One day I sprinted home, burst through the door, forced my roommate Ryan to stop doing dishes, and sit down to help me plan our future brewery. I was so excited about this “million dollar idea” it rubbed off on Ryan and his exact words were, “I’m loving all this positive energy right now!”

It’s true, I thought of a brilliant idea for a brewery which I would share here but you may take it and that just wouldn’t be fair. I had the idea, the target audience, and the entire marketing plan laid out within an hour and a half. I was stoked! But I forgot one thing…I have no clue how to brew beer. Yeah I know, I can sit and learn the art and trade and eventually make a beer I could sit down and say, “This isn’t the worst thing I’ve ever tried to drink,” but it takes years to perfect that craft and I have student loans to pay off now!

My point isn’t the fact my dream of owning a brewery may never come true, but I did have a dream of doing so and that dream improved my mood, and Ryan’s, significantly.

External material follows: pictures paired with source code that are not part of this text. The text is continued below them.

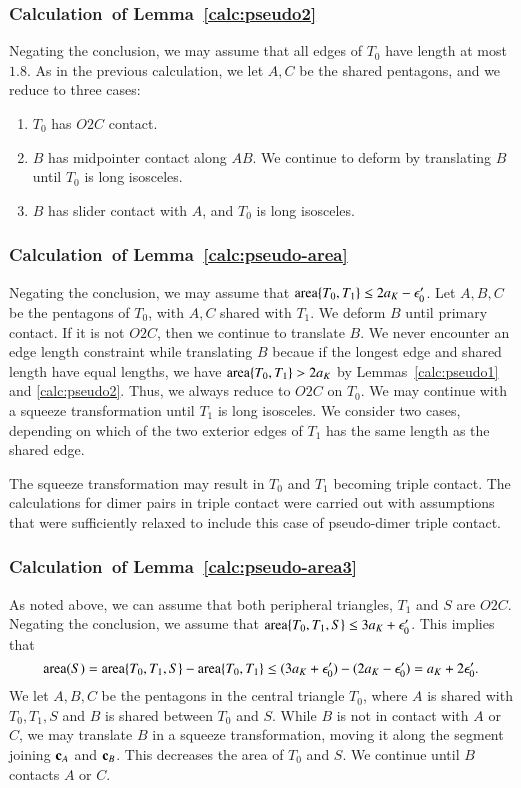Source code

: \subsubsection{Calculation~of Lemma~\ref{calc:pseudo2}} 
Negating the conclusion, we may assume that all edges of $T_0$ have length at most $1.8$.  As in the previous calculation, we let
$A,C$ be the shared pentagons, and we reduce to three cases:
\begin{enumerate}
\item $T_0$ has $O2C$ contact.
\item $B$ has midpointer contact along $AB$.  We continue to deform by translating $B$ until $T_0$ is long isosceles.
\item $B$ has slider contact with $A$, and $T_0$ is long isosceles.
\end{enumerate}

\subsubsection{Calculation~of Lemma~\ref{calc:pseudo-area}} 
Negating the conclusion, we may assume that ${\operatorname{area}}\{T_0,T_1\}\le 2a_K - \epsilon_0'$.  Let $A,B,C$ be the pentagons of $T_0$,
with $A,C$ shared with $T_1$.  We deform $B$ until primary contact.  If it is not $O2C$, then we continue to translate $B$.
We never encounter an edge length constraint while translating $B$ becaue if the longest edge and shared length have equal
lengths, we have ${\operatorname{area}}\{T_0,T_1\} > 2a_K$ by Lemmas~\ref{calc:pseudo1} and \ref{calc:pseudo2}.  Thus, we always reduce
to $O2C$ on $T_0$.  We may continue with a squeeze transformation until $T_1$ is long isosceles.  We consider two cases,
depending on which of the two exterior edges of $T_1$ has the same length as the shared edge.

The squeeze transformation may result in $T_0$ and $T_1$ becoming triple contact.  
The calculations for dimer pairs in triple contact were carried out with assumptions that were sufficiently relaxed to include
this case of pseudo-dimer triple contact.

\subsubsection{Calculation~of Lemma~\ref{calc:pseudo-area3}}
As noted above, we can assume that both peripheral triangles, $T_1$ and $S$ are $O2C$.
Negating the conclusion, we assume that ${\operatorname{area}}\{T_0,T_1,S\}\le 3a_K+\epsilon_0'$.  This implies that
\[
{\operatorname{area}}(S) = {\operatorname{area}}\{T_0,T_1,S\} - {\operatorname{area}}\{T_0,T_1\} \le (3a_K+\epsilon_0') - (2a_K - \epsilon_0') = a_K + 2\epsilon_0'.
\]
We let $A,B,C$ be the pentagons in the central triangle $T_0$, where $A$ is shared with $T_0,T_1,S$ and
$B$ is shared between $T_0$ and $S$.  While $B$ is not in contact with $A$ or $C$, we may translate $B$
in a squeeze transformation, moving it along the segment joining ${\mathbf c}_A$ and ${\mathbf c}_B$.  This decreases the
area of $T_0$ and $S$.  We continue until $B$ contacts $A$ or $C$.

We felt like we could conquer the world after building this dream together and from that moment on in the day we felt motivated and got all of our work done faster than ever.

This is the main reason I dream, to improve my mood. I like to think of what-ifs, potential outcomes, and happy memories and when I think about these I immediately feel better and when one person feels happier it rubs off on others. Another reason I daydream is because of the potential that can come. There’s the old saying if you can dream it, you can do it, but I was once told, “If you don’t dream it, you won’t do it.” It’s a life lesson I learned from Chris Rudolph at the American Family Dream Bank in Madison, WI, and it’s true, if you don’t conceive a dream first, you will never take the steps toward that dream.

So I have the dream of opening a brewery or a coffee and doughnut shop and because I have that dream it means there is potential for it to come true. Maybe not now or in the near future but so long as I’m dreaming, I’m happy and content and working my way toward success.